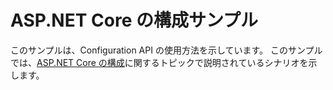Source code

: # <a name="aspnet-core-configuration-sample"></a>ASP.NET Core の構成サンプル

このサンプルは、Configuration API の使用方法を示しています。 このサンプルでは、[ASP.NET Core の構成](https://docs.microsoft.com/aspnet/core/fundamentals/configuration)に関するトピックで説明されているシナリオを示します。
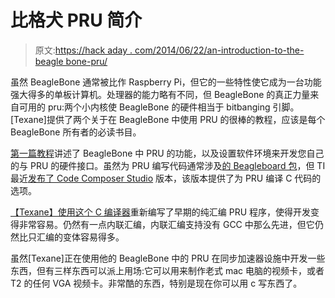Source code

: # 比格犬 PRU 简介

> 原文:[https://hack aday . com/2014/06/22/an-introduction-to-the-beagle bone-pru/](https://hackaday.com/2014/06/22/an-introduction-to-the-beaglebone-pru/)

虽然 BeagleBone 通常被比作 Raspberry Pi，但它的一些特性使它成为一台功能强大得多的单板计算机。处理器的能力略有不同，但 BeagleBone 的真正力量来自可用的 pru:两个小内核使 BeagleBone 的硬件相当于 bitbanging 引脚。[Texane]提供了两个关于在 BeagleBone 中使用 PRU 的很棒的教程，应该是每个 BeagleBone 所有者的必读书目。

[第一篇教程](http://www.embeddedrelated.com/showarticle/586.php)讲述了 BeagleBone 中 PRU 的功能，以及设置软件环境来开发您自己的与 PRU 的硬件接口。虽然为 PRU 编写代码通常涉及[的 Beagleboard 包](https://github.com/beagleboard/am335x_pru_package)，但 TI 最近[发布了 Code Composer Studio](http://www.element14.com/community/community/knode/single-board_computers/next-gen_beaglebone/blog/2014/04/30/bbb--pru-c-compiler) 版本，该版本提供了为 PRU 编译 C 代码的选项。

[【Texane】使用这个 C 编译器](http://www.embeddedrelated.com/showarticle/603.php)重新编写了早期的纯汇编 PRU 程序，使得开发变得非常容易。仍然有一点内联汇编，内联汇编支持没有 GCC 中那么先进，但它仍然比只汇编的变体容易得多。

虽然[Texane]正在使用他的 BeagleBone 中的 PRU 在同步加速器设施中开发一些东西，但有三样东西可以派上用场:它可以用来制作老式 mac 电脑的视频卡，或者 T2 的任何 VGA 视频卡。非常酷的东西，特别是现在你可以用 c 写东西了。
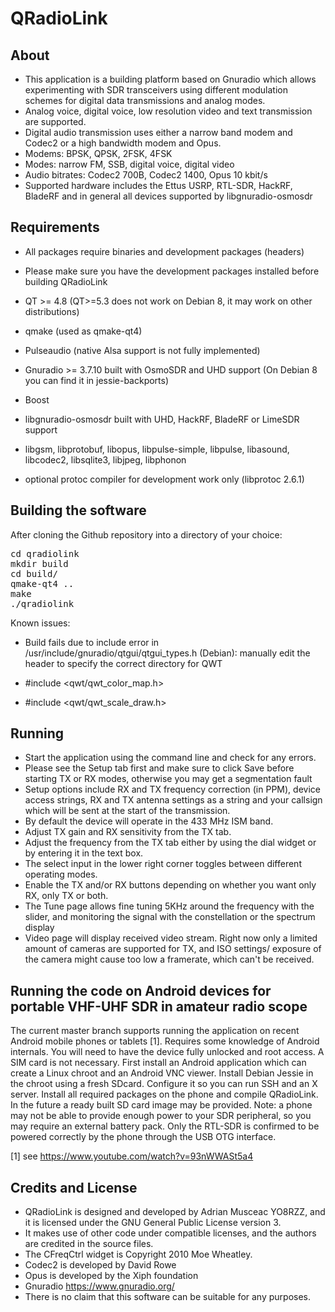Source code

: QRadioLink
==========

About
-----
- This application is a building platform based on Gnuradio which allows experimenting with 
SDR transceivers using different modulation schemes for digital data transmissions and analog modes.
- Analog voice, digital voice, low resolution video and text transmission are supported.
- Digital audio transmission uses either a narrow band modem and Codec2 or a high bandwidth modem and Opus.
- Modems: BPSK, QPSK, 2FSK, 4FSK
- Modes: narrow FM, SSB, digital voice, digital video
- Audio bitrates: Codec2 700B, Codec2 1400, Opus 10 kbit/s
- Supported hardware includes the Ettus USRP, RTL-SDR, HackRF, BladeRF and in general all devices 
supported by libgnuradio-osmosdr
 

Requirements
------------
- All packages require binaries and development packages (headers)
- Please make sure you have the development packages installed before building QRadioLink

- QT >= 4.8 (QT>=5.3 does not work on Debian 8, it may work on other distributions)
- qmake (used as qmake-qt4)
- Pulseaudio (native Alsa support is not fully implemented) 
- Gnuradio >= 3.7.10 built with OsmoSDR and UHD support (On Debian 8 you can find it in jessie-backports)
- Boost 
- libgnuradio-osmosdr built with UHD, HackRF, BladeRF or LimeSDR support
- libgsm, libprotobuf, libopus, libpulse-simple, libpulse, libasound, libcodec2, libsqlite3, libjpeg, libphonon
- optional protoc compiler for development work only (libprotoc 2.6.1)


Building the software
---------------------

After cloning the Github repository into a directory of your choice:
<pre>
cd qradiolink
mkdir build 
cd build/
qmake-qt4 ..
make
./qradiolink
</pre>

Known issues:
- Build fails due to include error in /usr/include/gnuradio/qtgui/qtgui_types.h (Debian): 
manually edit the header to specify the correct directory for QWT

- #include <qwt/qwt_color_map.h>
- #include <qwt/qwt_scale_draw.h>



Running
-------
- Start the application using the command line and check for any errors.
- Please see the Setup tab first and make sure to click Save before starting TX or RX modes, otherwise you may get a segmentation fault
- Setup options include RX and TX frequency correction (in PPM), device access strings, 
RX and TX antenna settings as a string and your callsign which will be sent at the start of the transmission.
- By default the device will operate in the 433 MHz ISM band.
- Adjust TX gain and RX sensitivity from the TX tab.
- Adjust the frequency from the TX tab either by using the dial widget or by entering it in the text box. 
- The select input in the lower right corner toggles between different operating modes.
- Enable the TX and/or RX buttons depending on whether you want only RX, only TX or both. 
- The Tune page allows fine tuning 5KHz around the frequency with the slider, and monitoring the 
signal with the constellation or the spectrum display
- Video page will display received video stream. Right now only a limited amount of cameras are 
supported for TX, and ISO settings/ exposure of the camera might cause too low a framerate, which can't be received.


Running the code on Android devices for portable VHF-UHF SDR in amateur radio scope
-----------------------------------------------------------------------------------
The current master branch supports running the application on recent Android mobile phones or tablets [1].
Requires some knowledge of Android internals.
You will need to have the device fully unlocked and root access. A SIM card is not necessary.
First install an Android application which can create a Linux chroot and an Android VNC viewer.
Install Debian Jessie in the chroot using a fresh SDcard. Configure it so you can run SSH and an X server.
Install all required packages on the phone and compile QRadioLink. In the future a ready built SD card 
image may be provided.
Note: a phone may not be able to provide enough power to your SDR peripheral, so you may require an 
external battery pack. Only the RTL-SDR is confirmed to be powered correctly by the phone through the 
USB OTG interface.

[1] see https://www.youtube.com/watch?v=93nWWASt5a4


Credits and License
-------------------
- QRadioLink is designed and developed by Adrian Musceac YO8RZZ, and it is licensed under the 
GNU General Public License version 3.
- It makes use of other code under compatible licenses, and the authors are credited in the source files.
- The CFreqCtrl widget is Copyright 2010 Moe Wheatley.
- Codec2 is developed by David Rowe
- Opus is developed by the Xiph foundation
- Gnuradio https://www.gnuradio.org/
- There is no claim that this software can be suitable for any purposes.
────────────────
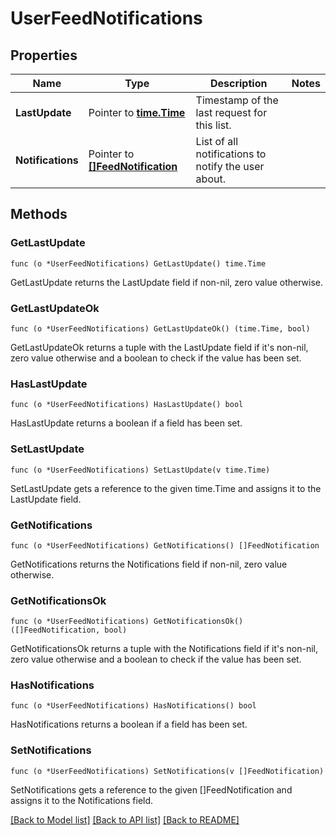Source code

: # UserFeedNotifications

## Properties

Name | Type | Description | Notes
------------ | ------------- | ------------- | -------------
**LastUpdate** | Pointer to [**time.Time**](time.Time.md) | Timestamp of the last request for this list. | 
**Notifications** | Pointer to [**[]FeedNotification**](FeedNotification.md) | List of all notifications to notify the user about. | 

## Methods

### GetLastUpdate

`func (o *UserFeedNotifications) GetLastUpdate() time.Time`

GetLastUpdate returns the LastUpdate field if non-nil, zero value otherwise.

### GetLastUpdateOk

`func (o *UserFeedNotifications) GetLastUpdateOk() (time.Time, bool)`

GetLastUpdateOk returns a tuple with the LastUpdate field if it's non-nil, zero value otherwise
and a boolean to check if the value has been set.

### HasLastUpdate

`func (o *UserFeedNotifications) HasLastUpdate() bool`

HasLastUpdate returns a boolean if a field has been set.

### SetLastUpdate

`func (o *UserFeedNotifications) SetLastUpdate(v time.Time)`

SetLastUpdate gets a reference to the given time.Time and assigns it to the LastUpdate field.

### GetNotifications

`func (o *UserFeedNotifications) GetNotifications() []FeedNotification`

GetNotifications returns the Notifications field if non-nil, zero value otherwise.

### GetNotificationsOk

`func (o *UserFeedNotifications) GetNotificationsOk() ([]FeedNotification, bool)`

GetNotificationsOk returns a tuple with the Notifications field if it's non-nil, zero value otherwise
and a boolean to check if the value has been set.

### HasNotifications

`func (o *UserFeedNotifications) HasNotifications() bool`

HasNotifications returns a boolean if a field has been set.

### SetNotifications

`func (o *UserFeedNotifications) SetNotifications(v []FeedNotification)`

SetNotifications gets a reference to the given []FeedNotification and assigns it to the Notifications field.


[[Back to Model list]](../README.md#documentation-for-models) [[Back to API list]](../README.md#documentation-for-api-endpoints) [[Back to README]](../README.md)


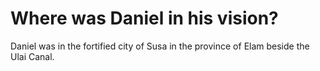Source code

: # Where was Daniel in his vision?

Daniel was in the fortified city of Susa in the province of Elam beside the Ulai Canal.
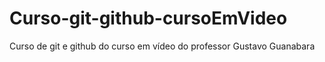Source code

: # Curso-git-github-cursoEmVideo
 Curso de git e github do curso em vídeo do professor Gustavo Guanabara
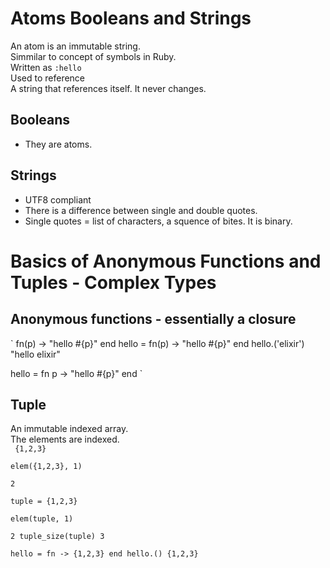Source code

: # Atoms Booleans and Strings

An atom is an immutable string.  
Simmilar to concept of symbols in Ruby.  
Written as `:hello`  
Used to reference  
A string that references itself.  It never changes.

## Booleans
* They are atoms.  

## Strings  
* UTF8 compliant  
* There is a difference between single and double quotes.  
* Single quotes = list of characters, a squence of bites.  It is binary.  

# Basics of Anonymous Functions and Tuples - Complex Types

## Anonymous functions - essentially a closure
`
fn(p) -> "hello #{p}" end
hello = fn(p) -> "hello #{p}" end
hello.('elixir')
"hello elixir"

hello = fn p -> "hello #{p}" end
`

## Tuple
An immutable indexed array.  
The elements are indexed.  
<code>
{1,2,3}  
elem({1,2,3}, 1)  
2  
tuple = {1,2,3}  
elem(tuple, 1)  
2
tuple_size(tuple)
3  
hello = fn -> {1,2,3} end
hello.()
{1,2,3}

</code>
────────────────
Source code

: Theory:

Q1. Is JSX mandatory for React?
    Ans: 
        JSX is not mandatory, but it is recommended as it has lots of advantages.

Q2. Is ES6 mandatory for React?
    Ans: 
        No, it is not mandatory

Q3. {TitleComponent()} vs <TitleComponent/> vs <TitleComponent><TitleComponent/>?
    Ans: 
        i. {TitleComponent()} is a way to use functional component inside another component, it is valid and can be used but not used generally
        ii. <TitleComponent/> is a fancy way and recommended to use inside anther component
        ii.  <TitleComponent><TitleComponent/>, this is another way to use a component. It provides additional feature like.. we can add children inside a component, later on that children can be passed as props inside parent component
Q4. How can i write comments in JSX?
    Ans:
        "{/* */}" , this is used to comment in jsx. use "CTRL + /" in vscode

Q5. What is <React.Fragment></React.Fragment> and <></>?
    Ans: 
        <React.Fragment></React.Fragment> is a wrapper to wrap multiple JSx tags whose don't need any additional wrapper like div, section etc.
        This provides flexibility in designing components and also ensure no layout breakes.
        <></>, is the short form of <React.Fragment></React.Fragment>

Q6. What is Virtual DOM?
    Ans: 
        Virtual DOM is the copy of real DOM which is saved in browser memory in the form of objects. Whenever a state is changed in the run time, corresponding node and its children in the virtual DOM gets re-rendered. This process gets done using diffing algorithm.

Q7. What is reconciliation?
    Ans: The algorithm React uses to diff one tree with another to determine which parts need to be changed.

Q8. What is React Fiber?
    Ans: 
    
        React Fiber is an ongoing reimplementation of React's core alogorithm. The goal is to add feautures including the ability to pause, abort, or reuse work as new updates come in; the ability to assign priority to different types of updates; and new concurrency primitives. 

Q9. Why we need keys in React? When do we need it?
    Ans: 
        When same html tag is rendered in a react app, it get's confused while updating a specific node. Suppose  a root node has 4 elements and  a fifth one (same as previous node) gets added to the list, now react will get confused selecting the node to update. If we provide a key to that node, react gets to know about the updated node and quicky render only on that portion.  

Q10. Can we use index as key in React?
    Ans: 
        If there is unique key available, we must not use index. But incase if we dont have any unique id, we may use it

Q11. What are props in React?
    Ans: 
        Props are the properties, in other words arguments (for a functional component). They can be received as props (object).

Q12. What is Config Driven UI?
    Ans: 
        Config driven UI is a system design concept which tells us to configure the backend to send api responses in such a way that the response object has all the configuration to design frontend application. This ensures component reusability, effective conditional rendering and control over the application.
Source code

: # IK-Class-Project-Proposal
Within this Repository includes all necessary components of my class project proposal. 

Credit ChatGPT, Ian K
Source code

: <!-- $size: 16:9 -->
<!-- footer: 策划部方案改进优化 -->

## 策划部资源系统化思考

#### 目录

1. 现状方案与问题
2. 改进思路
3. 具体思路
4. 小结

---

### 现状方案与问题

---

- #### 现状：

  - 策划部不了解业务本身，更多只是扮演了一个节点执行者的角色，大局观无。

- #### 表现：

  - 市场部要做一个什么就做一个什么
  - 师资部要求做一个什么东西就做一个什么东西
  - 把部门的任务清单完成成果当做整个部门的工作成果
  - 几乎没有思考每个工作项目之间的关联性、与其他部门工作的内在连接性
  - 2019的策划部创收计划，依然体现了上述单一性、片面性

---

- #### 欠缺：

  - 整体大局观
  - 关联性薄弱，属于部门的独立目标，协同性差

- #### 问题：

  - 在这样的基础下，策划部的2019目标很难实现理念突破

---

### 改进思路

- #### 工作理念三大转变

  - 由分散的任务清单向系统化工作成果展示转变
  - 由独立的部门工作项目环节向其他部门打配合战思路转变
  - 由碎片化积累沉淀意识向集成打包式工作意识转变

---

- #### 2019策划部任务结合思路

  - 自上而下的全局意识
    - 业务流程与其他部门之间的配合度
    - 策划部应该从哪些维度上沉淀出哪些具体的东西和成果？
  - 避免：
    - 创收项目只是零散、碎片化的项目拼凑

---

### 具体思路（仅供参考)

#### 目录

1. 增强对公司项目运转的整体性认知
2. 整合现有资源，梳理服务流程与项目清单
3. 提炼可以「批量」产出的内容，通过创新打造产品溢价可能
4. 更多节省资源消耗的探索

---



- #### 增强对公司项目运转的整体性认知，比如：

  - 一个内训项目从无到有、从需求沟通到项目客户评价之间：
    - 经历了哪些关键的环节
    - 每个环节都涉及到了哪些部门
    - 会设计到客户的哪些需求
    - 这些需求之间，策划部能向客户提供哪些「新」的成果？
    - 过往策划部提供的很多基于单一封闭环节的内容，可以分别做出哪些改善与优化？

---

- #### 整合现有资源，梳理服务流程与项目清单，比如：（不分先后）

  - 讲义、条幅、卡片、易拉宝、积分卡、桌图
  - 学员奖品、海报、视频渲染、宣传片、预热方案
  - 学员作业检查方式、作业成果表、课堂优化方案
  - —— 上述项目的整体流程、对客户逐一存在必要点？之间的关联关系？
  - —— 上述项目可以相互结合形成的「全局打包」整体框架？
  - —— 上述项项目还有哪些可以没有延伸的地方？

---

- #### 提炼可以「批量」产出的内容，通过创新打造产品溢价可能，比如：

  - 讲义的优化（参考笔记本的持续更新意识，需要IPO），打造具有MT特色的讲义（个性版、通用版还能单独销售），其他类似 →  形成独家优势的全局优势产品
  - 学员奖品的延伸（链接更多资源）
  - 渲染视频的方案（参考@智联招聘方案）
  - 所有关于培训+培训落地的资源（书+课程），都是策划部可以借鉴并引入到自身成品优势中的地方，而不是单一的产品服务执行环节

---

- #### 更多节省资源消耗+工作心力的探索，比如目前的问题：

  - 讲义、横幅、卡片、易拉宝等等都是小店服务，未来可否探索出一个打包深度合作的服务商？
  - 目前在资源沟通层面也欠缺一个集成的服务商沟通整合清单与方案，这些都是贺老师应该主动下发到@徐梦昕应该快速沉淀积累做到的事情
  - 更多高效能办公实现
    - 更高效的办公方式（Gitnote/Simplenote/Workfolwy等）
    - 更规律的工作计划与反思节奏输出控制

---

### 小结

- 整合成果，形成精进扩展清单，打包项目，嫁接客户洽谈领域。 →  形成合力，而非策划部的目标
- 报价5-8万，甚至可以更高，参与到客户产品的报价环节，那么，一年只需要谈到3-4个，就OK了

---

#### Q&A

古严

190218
────────────────
• [Problem requirements] Copy the lines above exactly, beginning at the line that has "- Start the" and stopping after the line that has "- The select", and omit the rest.

• [Reply to the task]
- Start the application using the command line and check for any errors.
- Please see the Setup tab first and make sure to click Save before starting TX or RX modes, otherwise you may get a segmentation fault
- Setup options include RX and TX frequency correction (in PPM), device access strings, 
RX and TX antenna settings as a string and your callsign which will be sent at the start of the transmission.
- By default the device will operate in the 433 MHz ISM band.
- Adjust TX gain and RX sensitivity from the TX tab.
- Adjust the frequency from the TX tab either by using the dial widget or by entering it in the text box. 
- The select input in the lower right corner toggles between different operating modes.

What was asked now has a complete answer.